Les procédures à mettre en œuvre pour un licenciement économique collectif ont récemment été modifiées par décrets, mais certaines règles sont restées les mêmes. Il est indispensable de faire le point sur ces procédures, car les sanctions peuvent être désastreuses pour l’entreprise en cas d’irrégularité ou de défaut de cause réelle et sérieuse.

Licenciement économique collectif : dans quel cas ?

Une entreprise ne peut procéder à un licenciement économique qu’en cas de difficultés avérées et il est qualifié de collectif à partir de 2 salariés licenciés en même temps.

À partir de 10 salariés licenciés, une entreprise de plus de 50 salariés est dans l’obligation de mettre en œuvre un plan de sauvegarde de l’emploi (PSE), dans le but de réduire le nombre de licenciements et d’optimiser le reclassement des salariés.

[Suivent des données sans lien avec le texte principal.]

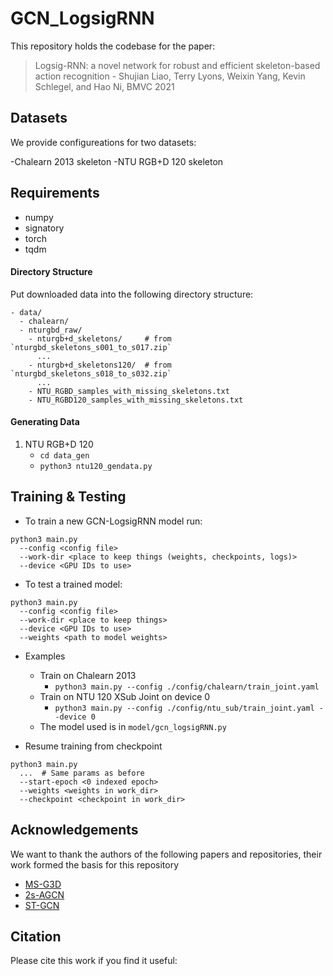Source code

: # GCN_LogsigRNN

This repository holds the codebase for the paper:
> Logsig-RNN: a novel network for robust and efficient skeleton-based action recognition - Shujian Liao, Terry Lyons, Weixin Yang, Kevin Schlegel, and Hao Ni, BMVC 2021
## Datasets
We provide configureations for two datasets:

-Chalearn 2013 skeleton
-NTU RGB+D 120 skeleton

## Requirements

* numpy
* signatory
* torch
* tqdm

#### Directory Structure

Put downloaded data into the following directory structure:

```
- data/
  - chalearn/
  - nturgbd_raw/
    - nturgb+d_skeletons/     # from `nturgbd_skeletons_s001_to_s017.zip`
      ...
    - nturgb+d_skeletons120/  # from `nturgbd_skeletons_s018_to_s032.zip`
      ...
    - NTU_RGBD_samples_with_missing_skeletons.txt
    - NTU_RGBD120_samples_with_missing_skeletons.txt
```

#### Generating Data

1. NTU RGB+D 120
    - `cd data_gen`
    - `python3 ntu120_gendata.py`

## Training & Testing

- To train a new GCN-LogsigRNN model run:
```
python3 main.py
  --config <config file>
  --work-dir <place to keep things (weights, checkpoints, logs)>
  --device <GPU IDs to use>
```

- To test a trained model:
```
python3 main.py
  --config <config file>
  --work-dir <place to keep things>
  --device <GPU IDs to use>
  --weights <path to model weights>
```

- Examples
  - Train on Chalearn 2013
    - `python3 main.py --config ./config/chalearn/train_joint.yaml `
  - Train on NTU 120 XSub Joint on device 0
    - `python3 main.py --config ./config/ntu_sub/train_joint.yaml --device 0`
  - The model used is in `model/gcn_logsigRNN.py`

- Resume training from checkpoint
```
python3 main.py
  ...  # Same params as before
  --start-epoch <0 indexed epoch>
  --weights <weights in work_dir>
  --checkpoint <checkpoint in work_dir>
```

## Acknowledgements

We want to thank the authors of the following papers and repositories, their work formed the basis for this repository
  - [MS-G3D](https://github.com/kenziyuliu/MS-G3D)
  - [2s-AGCN](https://github.com/lshiwjx/2s-AGCN)
  - [ST-GCN](https://github.com/yysijie/st-gcn)

## Citation

Please cite this work if you find it useful:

La procédure de licenciement économique collectif

Lorsque l’entreprise envisage de licencier entre 2 et 9 personnes, elle est dans l’obligation de consulter les représentants du personnel : délégués pour les entreprises de moins de 50 salariés, comité d’entreprise, pour celles de plus de 50 salariés.

Lors de la convocation des représentants du personnel, l’entreprise doit mentionner : la cause économique, le nombre de licenciements prévus, les catégories concernées ainsi que les critères d’ordre, les effectifs, le calendrier prévisionnel et les mesures économiques mises en œuvre pour améliorer la situation.

La non-consultation des représentants du personnel entraîne des sanctions graves qui peuvent être : la nullité de la procédure, et la condamnation à payer des dommages et intérêts aux représentants du personnel et une indemnité aux salariés concernés.

Licenciements économiques collectifs, ce qui change

Depuis le 1er juillet 2013, un décret modifie les modalités de mise en œuvre du plan de sauvegarde de l’emploi imposé aux entreprises de plus de 50 salariés, qui licencient plus de 9 salariés

Dans ce cas, le document peut faire l’objet d’un accord majoritaire ou être établi unilatéralement par l’employeur, et il doit faire l’objet d’une validation par l’administration.

Ce qui va changer prochainement

Avant de procéder à un licenciement économique collectif, la sécurisation de l’emploi devrait passer par un chômage partiel plus simple et plus intéressant, et un autre décret en cours de publication concerne les procédures de consultation de CHSCT. Ces modifications s’ajoutent aux accords de maintien de l’emploi et à la modulation des cotisations chômage sur les contrats courts, entre autres dispositions de la nouvelle loi.